A brand new job market paper has some interesting data on assortative mating and its impact on income inequality. Drawing on data from the Panel Study of Income Dynamics (PSID), the paper 

investigates the evolution of assortative mating based on permanent wage in the U.S. since the late 1960s; quantifies its impact on rising family-wage inequality; and, finally, tries to understand the factors behind this evolution. It documents a significant increase in assortative mating, as measured by couple’s permanent-wage correlation, between families formed in the late 1960s and in the late 1980s. I then show that changes in the degree of assortative mating accounts for a sizable amount of the increase in family wage inequality across these family cohorts. This finding shows focusing on the time trends in permanent-wage inequality is not enough to understand the mechanics of increasing family wage inequality. Note, this finding does not rule out a feedback mechanism. It might be that increasing family wage inequality incentivized individuals to care more about their spouse’s wages, causing a higher degree of marital sorting along permanent wage, which in turn mechanically increased family wage inequality (pg. 23).

What is “a sizable amount”? The data show that “the trend in assortative mating explains more than one-third of the increase in family wage inequality” (pg. 11; emphasis mine). He explains,

I use the Gini coefficient in the left panel, as the measure of inequality, whereas the variance of logarithm is used in the right panel. Solid lines show the actual evolution of family wage inequality with these measures.
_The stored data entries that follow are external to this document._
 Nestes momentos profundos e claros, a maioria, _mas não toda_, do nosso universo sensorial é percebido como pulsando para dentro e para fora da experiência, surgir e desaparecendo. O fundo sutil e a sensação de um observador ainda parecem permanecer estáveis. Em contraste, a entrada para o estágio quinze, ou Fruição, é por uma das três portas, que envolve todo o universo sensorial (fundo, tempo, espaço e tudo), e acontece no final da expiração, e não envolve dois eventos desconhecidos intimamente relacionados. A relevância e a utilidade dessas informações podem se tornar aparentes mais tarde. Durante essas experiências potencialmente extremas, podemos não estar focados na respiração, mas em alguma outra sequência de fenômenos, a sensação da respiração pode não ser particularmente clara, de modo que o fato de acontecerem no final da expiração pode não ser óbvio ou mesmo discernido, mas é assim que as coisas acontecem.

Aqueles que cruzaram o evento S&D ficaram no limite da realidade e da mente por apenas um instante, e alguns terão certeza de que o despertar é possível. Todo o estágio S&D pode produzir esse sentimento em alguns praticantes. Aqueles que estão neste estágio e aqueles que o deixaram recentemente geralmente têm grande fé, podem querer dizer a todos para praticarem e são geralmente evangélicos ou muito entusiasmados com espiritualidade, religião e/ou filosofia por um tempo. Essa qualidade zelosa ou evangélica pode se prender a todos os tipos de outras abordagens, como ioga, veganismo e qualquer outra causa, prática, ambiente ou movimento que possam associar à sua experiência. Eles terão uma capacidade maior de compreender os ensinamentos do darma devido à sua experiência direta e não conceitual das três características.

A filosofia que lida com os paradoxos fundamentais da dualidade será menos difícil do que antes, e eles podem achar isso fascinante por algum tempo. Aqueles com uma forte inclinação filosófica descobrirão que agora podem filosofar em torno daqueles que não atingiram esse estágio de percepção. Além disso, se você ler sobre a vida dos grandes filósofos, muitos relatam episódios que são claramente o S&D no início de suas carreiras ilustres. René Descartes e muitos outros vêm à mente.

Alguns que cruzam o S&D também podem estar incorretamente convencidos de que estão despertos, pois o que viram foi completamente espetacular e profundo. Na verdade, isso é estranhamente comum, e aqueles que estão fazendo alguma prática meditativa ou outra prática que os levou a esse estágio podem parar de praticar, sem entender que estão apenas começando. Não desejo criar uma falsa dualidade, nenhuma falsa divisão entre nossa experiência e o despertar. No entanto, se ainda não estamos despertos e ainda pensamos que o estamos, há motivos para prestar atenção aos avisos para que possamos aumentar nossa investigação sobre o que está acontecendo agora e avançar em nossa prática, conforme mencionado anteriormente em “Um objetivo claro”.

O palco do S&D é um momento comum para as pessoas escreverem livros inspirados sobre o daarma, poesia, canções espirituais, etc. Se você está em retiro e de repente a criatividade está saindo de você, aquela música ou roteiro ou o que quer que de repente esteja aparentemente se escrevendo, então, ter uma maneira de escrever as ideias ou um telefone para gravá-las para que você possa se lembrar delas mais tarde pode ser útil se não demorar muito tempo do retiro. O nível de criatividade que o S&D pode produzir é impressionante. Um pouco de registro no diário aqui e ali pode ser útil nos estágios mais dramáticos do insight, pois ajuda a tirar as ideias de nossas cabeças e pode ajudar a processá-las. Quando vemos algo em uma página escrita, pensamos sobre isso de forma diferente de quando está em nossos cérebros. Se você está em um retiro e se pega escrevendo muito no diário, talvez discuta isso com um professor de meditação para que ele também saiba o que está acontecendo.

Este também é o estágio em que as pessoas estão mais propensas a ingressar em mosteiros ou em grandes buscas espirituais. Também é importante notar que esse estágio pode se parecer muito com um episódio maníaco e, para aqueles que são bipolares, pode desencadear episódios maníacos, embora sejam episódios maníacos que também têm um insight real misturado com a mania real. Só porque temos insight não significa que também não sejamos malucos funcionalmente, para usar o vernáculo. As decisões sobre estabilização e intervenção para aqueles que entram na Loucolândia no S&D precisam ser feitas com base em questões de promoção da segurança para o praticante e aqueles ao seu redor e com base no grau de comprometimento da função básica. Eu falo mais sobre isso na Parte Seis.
In the dashed lines, however, I construct the counterfactual family wage inequality by holding the empirical copula distribution fixed at its initial form while letting the permanent-wage distribution vary. The dashed lines thus show the counterfactual evolution of family wage inequality if no change occurred in assortative mating. The left panel shows the rise in the Gini coefficient would be 40% lower, and the right panel shows that the rise in the variance of (log) family wage would be around 35% lower under the counterfactual scenario. The increase in assortative mating thus accounts for a significant amount of the increase in family wage inequality (pg. 11).

As previous research shows, this shouldn’t come as a shock.